3) Made chicken stock. This reduces waste by creating broth for us and protein for the dog. It took me nearly an hour to sort through the flesh and bones. Did you know adding vinegar and soaking the bones for 30 minutes, then simmering for nearly 24 hours, will result in being able to crumble most of the bones? I saved my carcasses and did four of them, plus necks and wings from a few chickens. The result was 20 cups of delicious stock for us, some of the chicken flesh pulled off for soup, and 8 cups of protein, fat, and veggies for the dog (to be mixed with grain).

4) Wore long underwear under pajamas so we could lower the thermostat.

5) Papa installed a timer so we can plug in our phones at night and charge them for only an hour.

6) Started using soap nuts instead of Seventh Generation laundry soap, thus not needing the big plastic bottles.

7) Received a calendar from our meat producer (unsolicited) and decided not to buy a train calendar.

8) Patched a pair of socks.

9) Papa and the boys rode their bikes 7 miles round trip in 40 degree weather to pick up our CSA box.

10) Used our produce washing water to irrigate the bougainvillea.

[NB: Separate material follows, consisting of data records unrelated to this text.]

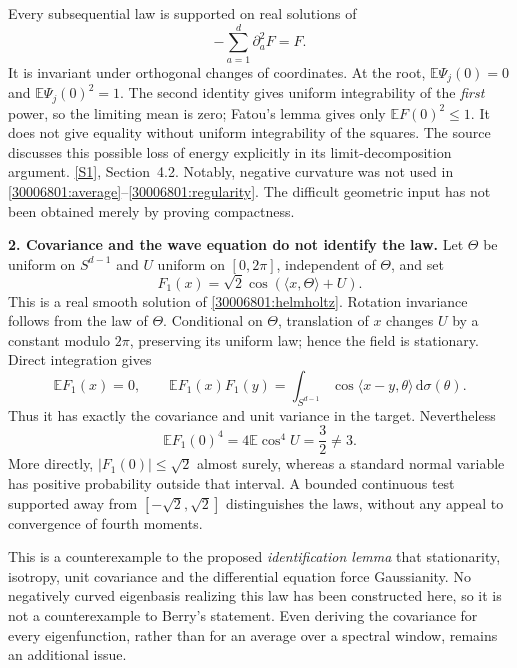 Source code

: \documentclass[11pt,a4paper]{article}
\newcommand{\E}{\mathbb{E}}
\newcommand{\dd}{\,\mathrm d}
\newcommand{\sref}[2]{\hyperlink{source:#1:#2}{[S#2]}}
\numberwithin{equation}{section}
\begin{document}
Every subsequential law is supported on real solutions of
\begin{equation}\label{30006801:helmholtz}
 -\sum_{a=1}^d\partial_a^2F=F.
\end{equation}
It is invariant under orthogonal changes of coordinates. At the root,
$\E\Psi_j(0)=0$ and $\E\Psi_j(0)^2=1$. The second identity gives uniform
integrability of the \emph{first} power, so the limiting mean is zero;
Fatou's lemma gives only $\E F(0)^2\leq1$. It does not give equality
without uniform integrability of the squares. The source discusses this
possible loss of energy explicitly in its limit-decomposition argument.
\sref{30006801}{1}, Section~4.2. Notably, negative curvature was not used in
\eqref{30006801:average}--\eqref{30006801:regularity}. The difficult geometric input
has not been obtained merely by proving compactness.

\textbf{2. Covariance and the wave equation do not identify the law.}
Let $\Theta$ be uniform on $S^{d-1}$ and $U$ uniform on $[0,2\pi]$,
independent of $\Theta$, and set
\begin{equation}\label{30006801:onewave}
 F_1(x)=\sqrt2\cos(\langle x,\Theta\rangle+U).
\end{equation}
This is a real smooth solution of \eqref{30006801:helmholtz}. Rotation
invariance follows from the law of $\Theta$. Conditional on $\Theta$,
translation of $x$ changes $U$ by a constant modulo $2\pi$, preserving its
uniform law; hence the field is stationary. Direct integration gives
\[
 \E F_1(x)=0,\qquad
 \E F_1(x)F_1(y)=\int_{S^{d-1}}
       \cos\langle x-y,\theta\rangle\dd\sigma(\theta).
\]
Thus it has exactly the covariance and unit variance in the target.
Nevertheless
\begin{equation}\label{30006801:fourth}
 \E F_1(0)^4=4\E\cos^4U=\frac32\ne3.
\end{equation}
More directly, $|F_1(0)|\leq\sqrt2$ almost surely, whereas a standard
normal variable has positive probability outside that interval. A bounded
continuous test supported away from $[-\sqrt2,\sqrt2]$ distinguishes the
laws, without any appeal to convergence of fourth moments.

This is a counterexample to the proposed \emph{identification lemma}
that stationarity, isotropy, unit covariance and the differential equation
force Gaussianity. No negatively curved eigenbasis realizing this law has
been constructed here, so it is not a counterexample to Berry's statement.
Even deriving the covariance for every eigenfunction, rather than for an
average over a spectral window, remains an additional issue.
\end{document}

Now, after waxing poetic about the many benefits of making chicken stock, I will write about our big decision of the day:

Eating chicken isn't sustainable for us.

There is no way around it. Even "local" chicken (by Whole Foods standards) isn't fed local grain. Organic chicken isn't produced locally. Short of raising our own meat birds or knowing someone who does, on a polyculture farm with local grain, chicken isn't sustainable for us. The grain has to be grown, and even organic grain needs irrigation. Then the grain needs to be shipped here. Even organic producers create waste, and a producer has to be pretty big to supply health foods stores.

Ruminants convert sunlight into protein. Well, the sunlight grows the grasses, which we can't sustain ourselves on, and turn it into muscle, which we can eat. Cattle who are pastured on lands that are less than ideal for growing crops are sustainable. Even though we buy our cattle from up north, we buy in bulk to lower transportation costs. We don't live in an area with enough precipitation to grow pasture, and the land here is too valuable for housing anyway. But even so, we are looking for any local grassfed meat we can find.

We want off the corn treadmill. I don't mind eating corn as corn or cornmeal, but I don't want to drink it as HFCS and I don't want to eat animals that are raised solely on corn and soybeans. We can get grassfed cheese, butter, and milk. We can get grassfed lamb and beef. We didn't eat chicken for 18 years and I don't think we'll be unhealthy if we stop eating it for now.

The eggs we buy from our local flock are from chickens that do eat some grain. They also eat fruits, veggies, bugs, and more. They will be our exception.

This is a tough decision. Chicken has been our least expensive form of meat, and we buy organic. We enjoy chicken, and we like chicken soup. We have to change things. We'll make beef and lamb stocks. We'll eat another beef or vegetarian meal each week, and use hamburger patties as a lunch meal now and then.

Now, I'm great at wanting to do big things, but not always great at ultimatums and follow through. So we're going to give up chicken for the rest of January, and reevaluate in February. Hopefully then we will recommit for another month.